Evasion: Learning to Stay Below the Radar

Evasion is the simplest form of attack, and it is already happening. Once a fraud network figures out what features a detection model is looking for—filing time, IP location, account age, application speed—the operators adjust their behavior to stay just below the threshold that triggers a flag.

This is not new. Criminals have always adapted to learned enforcement patterns. But AI enables speed and precision that haven’t existed yet. A fraud network can now use its own AI to systematically test thousands of claim variations against a government system, observe which ones get flagged and which ones get paid, and map exactly where the detection boundary sits. Then it operates just inside that boundary. Think of it as a burglar who can run a million simulations of your alarm system before walking through the front door.

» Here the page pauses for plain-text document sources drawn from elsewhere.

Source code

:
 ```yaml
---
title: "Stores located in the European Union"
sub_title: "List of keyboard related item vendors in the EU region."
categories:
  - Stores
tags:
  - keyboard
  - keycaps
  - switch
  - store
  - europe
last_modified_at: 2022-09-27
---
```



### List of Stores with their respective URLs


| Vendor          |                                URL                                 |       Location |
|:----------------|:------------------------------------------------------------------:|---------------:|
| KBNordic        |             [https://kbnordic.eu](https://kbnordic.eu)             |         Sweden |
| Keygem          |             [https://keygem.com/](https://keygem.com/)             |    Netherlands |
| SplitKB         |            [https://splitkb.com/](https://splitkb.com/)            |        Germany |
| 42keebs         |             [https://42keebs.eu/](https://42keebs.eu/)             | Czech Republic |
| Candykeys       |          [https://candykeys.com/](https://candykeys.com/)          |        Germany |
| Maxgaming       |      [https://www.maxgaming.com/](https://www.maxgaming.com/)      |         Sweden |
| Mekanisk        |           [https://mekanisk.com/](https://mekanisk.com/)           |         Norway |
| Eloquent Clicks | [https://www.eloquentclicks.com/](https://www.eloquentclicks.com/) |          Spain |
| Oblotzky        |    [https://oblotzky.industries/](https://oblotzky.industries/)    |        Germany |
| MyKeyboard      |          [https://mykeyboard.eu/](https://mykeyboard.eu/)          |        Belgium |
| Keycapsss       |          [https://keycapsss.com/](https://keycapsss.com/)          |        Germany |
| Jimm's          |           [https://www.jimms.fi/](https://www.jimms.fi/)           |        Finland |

In my reporting for Soft Target, I spoke with fraud investigators who described exactly this behavior. Criminal networks probe government systems methodically, fire off hundreds of scripted applications and when online applications fail, they shift to call centers, testing different scripts. When one approach gets blocked, they adjust the parameters and try again. AI simply automates this process, compresses the timeline from weeks to hours, and allows it to run at a scale no human operation could match.

Poisoning: Corrupting the Immune System Itself

If evasion is the equivalent of a burglar learning where the cameras are, poisoning is the equivalent of someone sneaking into the security office and reprogramming the cameras to look the other way.

Poisoning attacks target the training data that a model learns from. When a government agency trains its fraud detection system on historical claims data, the model learns which patterns are associated with fraud and which are associated with legitimate activity. In a poisoning attack, the bad guys corrupt that learning process by introducing carefully designed data into the training set—data that looks normal but teaches the model the wrong lessons.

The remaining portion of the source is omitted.